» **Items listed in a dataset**
____
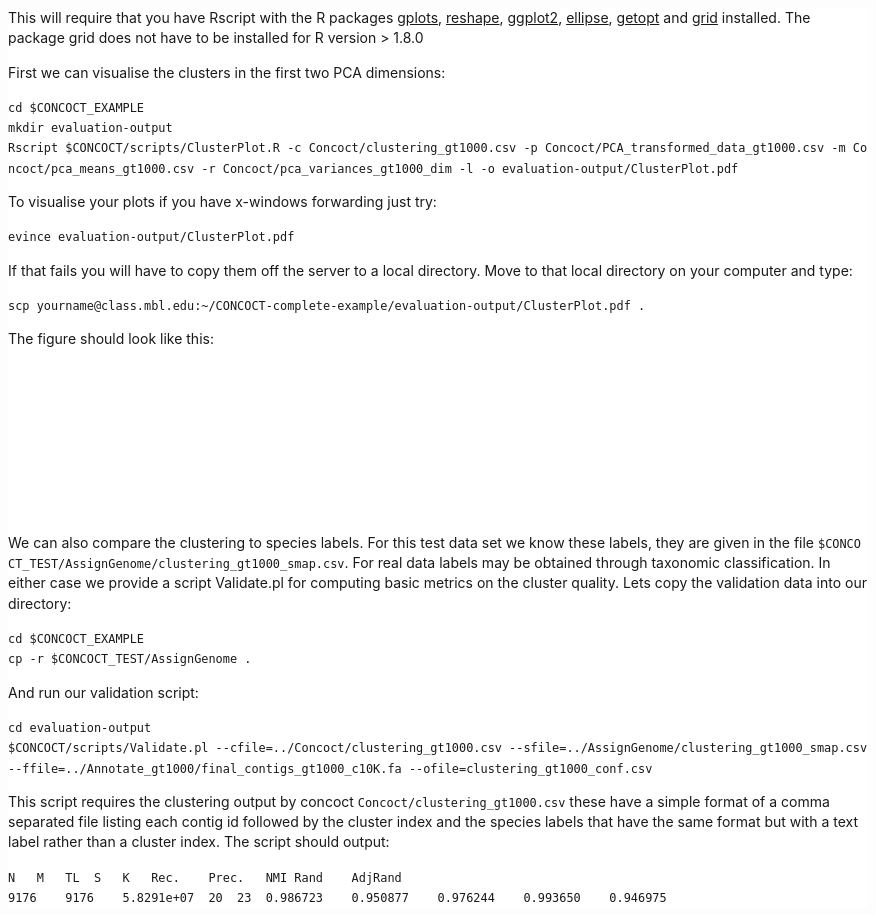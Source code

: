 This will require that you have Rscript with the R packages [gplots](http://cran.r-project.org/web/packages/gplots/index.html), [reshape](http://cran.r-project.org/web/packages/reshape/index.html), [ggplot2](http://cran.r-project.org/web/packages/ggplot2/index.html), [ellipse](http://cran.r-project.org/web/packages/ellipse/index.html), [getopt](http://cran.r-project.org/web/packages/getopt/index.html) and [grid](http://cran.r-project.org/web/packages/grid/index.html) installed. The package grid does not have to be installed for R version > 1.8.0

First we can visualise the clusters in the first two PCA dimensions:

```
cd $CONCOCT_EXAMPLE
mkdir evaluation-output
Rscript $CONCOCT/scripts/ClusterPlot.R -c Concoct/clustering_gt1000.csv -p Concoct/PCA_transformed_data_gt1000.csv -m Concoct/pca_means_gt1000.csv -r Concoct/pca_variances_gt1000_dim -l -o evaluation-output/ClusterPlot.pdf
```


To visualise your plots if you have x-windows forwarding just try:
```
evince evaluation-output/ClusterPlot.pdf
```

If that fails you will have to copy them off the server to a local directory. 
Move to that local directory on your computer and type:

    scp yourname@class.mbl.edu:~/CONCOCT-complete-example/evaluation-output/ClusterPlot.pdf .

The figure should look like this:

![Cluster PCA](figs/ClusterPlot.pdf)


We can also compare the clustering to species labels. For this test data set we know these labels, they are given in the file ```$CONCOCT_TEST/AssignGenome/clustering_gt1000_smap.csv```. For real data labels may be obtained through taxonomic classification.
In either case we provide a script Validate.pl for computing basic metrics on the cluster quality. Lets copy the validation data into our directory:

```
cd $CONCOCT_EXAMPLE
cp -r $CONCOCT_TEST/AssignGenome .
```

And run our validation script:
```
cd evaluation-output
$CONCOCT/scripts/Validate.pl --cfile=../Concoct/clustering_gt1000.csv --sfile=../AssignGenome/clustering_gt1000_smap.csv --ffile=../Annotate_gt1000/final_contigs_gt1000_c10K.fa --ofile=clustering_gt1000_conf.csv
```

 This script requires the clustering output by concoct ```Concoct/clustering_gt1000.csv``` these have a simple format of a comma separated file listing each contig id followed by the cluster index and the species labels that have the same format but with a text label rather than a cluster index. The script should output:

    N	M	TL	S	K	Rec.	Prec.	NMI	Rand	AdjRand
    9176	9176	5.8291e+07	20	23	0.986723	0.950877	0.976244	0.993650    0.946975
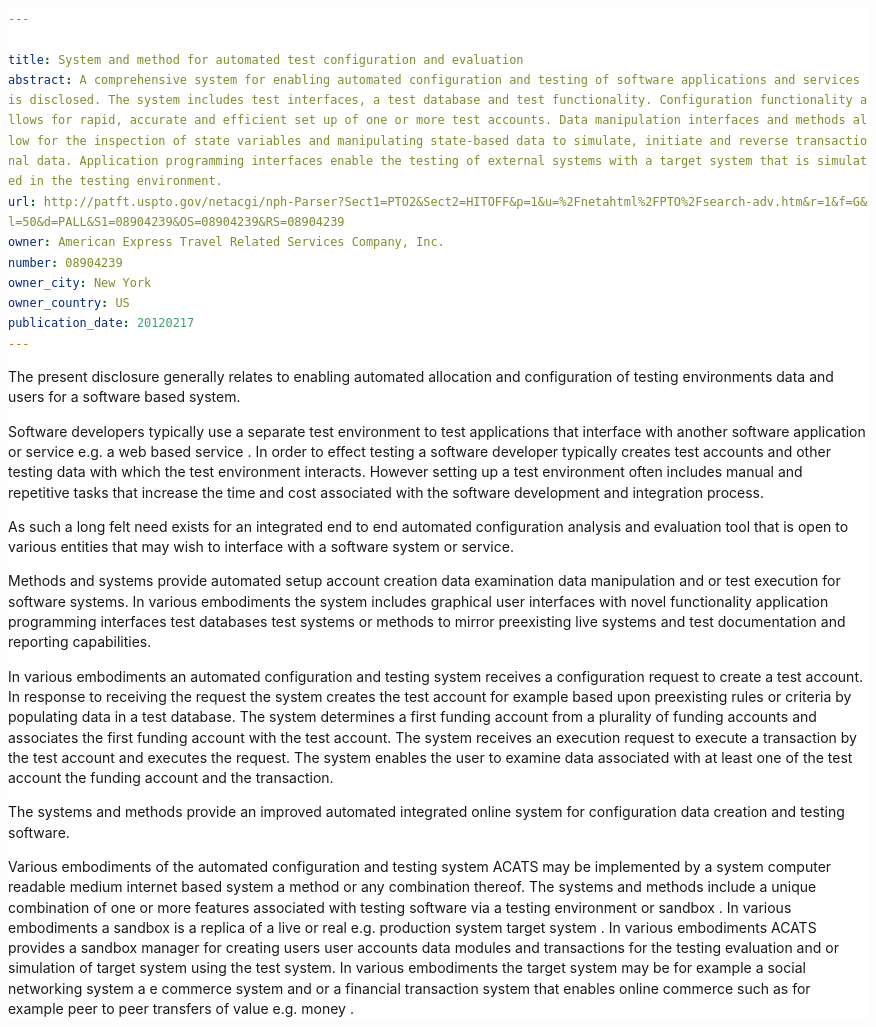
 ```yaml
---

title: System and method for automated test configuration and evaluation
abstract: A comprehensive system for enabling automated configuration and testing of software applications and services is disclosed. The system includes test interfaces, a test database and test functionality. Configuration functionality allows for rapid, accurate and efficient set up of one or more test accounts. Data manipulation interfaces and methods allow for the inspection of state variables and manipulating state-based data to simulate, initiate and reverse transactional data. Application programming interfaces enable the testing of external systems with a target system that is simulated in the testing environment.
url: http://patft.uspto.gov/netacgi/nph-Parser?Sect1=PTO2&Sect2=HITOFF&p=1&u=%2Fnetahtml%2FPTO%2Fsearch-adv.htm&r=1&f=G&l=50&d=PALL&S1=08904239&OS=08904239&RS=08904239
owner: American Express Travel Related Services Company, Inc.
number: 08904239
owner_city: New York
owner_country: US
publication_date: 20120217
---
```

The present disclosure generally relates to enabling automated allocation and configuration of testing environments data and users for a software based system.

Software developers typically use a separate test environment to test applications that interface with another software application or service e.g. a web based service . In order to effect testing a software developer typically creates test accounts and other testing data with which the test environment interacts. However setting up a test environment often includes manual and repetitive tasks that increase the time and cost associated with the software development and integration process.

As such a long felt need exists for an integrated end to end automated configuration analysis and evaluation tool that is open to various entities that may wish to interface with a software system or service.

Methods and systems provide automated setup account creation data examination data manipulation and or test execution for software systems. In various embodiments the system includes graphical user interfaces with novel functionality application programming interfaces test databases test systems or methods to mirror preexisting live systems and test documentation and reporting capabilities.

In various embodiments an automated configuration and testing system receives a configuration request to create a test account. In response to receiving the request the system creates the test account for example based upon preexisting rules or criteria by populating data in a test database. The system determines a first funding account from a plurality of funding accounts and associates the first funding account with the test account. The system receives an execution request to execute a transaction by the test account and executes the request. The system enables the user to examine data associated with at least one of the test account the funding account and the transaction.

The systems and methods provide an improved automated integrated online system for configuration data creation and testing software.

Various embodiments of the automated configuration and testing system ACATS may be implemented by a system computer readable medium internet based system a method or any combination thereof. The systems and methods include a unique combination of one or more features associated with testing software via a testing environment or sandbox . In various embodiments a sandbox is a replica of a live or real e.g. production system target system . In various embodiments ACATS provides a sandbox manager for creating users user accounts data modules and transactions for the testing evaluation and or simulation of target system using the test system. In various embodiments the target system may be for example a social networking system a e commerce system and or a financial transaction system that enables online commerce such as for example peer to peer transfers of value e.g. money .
____
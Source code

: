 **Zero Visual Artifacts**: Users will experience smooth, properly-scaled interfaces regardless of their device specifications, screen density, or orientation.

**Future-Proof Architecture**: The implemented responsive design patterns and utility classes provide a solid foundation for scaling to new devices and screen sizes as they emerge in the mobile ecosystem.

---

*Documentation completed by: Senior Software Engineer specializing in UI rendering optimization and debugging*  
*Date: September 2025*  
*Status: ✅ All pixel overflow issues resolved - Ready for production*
____
» **WHAT YOU HAVE TO DO**
Above are the records; copy each line from them that includes the string "validation".

» **EXERCISE ANSWER**
In either case we provide a script Validate.pl for computing basic metrics on the cluster quality. Lets copy the validation data into our directory:
And run our validation script:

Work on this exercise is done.